オスロ会議でのICANの最初のプレゼンテーションにおいて、ノルウェーのICANコーディネーターであるノシズ・バクワ(Nosizwe Baqwa)は次のように述べています。
「いまだに核兵器が明確に違法であると宣言できていないこと、すなわち時代遅れの他の大量破壊兵器とともに核兵器が居座っていることは、我々の集団的な社会的責任を妨げています。積極的関与国がこの過ちを正す時が来ているのです。」
ICANの最終プレゼンテーションにおいては、ICAN共同議長のレベッカ・ジョンソン(Rebecca Jonson)が次のように述べています。
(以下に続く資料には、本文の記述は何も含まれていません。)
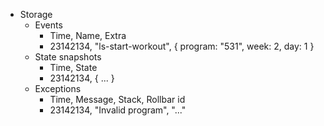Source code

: * Storage
  - Events
    - Time, Name, Extra
    - 23142134, "ls-start-workout", { program: "531", week: 2, day: 1 }
  - State snapshots
    - Time, State
    - 23142134, { ... }
  - Exceptions
    - Time, Message, Stack, Rollbar id
    - 23142134, "Invalid program", "..."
「破滅的な人道的帰結により、核使用または偶発的な核爆発を防ぐことは根源的な義務となります。核兵器の使用および事故に対する最も効果的な保証は、核兵器を禁止し廃絶することです。核兵器が条約で禁止される大量破壊兵器の除外対象のままであることは、国際法の正常な状態ではありません。歴史が示しているのは、まず法的な禁止が一般的に先行するのであって、これが備蓄兵器の撤廃プロセスを促進するということであり、その逆ではないのです。歴史と経験はまた、非合法化された兵器は非正当化されることをも示しています。非合法化された兵器は政治的な地位を失い、生産、近代化、拡散や永続化のために投資される資金や資源を維持することができなくなるのです。」
積極的関与国による〔条約プロセスの〕先行がもたらしうることを示す見解の一つとして、「36条(Article 36)」という団体が出版した『核兵器を禁止する(Banning Nuclear Weapons)』(注2)という書籍の20-23頁を参照してみてください。ここでは、既存兵器の軍縮のすべての側面や核兵器のない世界の維持を目指すモデル核兵器禁止条約のような包括的条約というよりも、初期段階での核兵器国の加入を必ずしも必要とせずに、軍縮・廃絶面での限定された条項を規定することで、核兵器の使用および保有を比較的シンプルな形で禁止する性質をもつ条約を構想しています。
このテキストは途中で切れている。